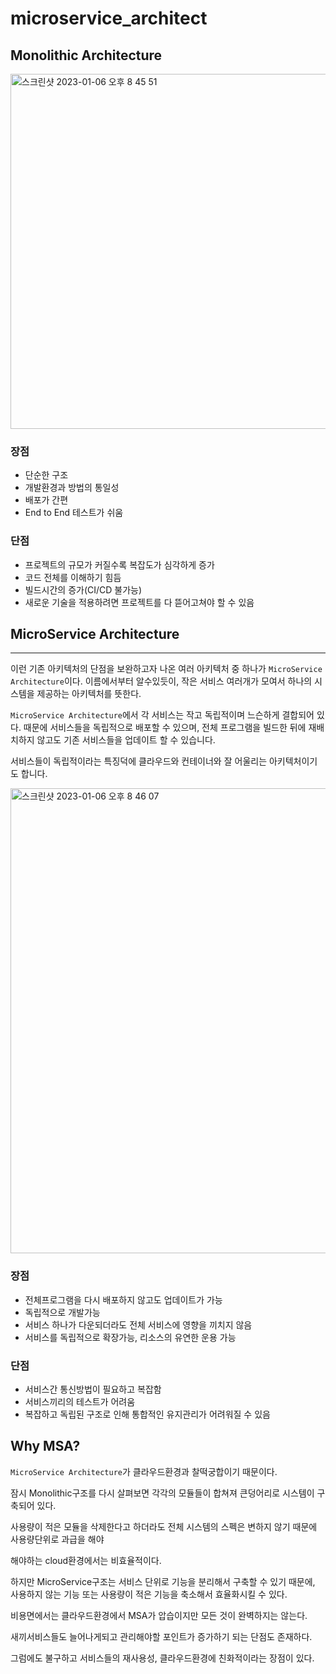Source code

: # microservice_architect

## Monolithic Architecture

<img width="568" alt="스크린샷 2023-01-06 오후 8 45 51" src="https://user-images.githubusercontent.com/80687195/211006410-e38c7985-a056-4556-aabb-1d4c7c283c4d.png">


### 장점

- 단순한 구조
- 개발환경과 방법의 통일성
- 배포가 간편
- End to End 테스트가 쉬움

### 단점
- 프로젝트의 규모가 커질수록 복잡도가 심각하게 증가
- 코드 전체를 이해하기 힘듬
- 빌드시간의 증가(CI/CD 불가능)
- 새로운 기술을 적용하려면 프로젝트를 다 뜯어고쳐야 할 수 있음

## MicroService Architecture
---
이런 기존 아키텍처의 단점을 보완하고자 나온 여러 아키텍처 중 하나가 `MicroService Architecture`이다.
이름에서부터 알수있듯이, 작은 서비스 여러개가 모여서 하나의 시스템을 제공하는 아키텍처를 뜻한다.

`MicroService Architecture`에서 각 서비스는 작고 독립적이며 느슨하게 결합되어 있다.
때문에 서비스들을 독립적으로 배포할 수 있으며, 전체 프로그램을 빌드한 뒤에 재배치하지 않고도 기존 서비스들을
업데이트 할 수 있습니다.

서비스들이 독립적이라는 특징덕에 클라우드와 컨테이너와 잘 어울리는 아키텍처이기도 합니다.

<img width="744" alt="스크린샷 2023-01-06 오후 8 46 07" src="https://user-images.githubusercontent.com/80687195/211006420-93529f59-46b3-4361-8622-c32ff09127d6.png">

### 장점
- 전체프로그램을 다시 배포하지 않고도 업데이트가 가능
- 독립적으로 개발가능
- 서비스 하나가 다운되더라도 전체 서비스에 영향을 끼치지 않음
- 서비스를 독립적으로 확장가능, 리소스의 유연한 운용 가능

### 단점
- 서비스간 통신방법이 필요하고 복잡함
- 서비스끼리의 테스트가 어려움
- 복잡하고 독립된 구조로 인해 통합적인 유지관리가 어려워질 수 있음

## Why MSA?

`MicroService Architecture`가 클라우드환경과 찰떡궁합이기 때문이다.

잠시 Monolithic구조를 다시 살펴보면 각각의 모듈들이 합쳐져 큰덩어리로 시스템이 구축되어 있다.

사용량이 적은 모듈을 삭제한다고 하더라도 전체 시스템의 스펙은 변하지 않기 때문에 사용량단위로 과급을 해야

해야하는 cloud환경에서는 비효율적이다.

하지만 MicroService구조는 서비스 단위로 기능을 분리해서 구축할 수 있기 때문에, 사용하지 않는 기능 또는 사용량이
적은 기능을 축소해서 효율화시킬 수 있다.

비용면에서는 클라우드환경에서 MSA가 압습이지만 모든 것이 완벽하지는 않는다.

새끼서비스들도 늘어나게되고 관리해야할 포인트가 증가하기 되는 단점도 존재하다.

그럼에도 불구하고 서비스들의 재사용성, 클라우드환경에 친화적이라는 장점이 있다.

□ □ □ □ □

## REQUIRED WORK
The expected answer is every line in the data above that carries the string "githubusercontent".

## ANSWER TO THE PROBLEM
<img width="568" alt="스크린샷 2023-01-06 오후 8 45 51" src="https://user-images.githubusercontent.com/80687195/211006410-e38c7985-a056-4556-aabb-1d4c7c283c4d.png">
<img width="744" alt="스크린샷 2023-01-06 오후 8 46 07" src="https://user-images.githubusercontent.com/80687195/211006420-93529f59-46b3-4361-8622-c32ff09127d6.png">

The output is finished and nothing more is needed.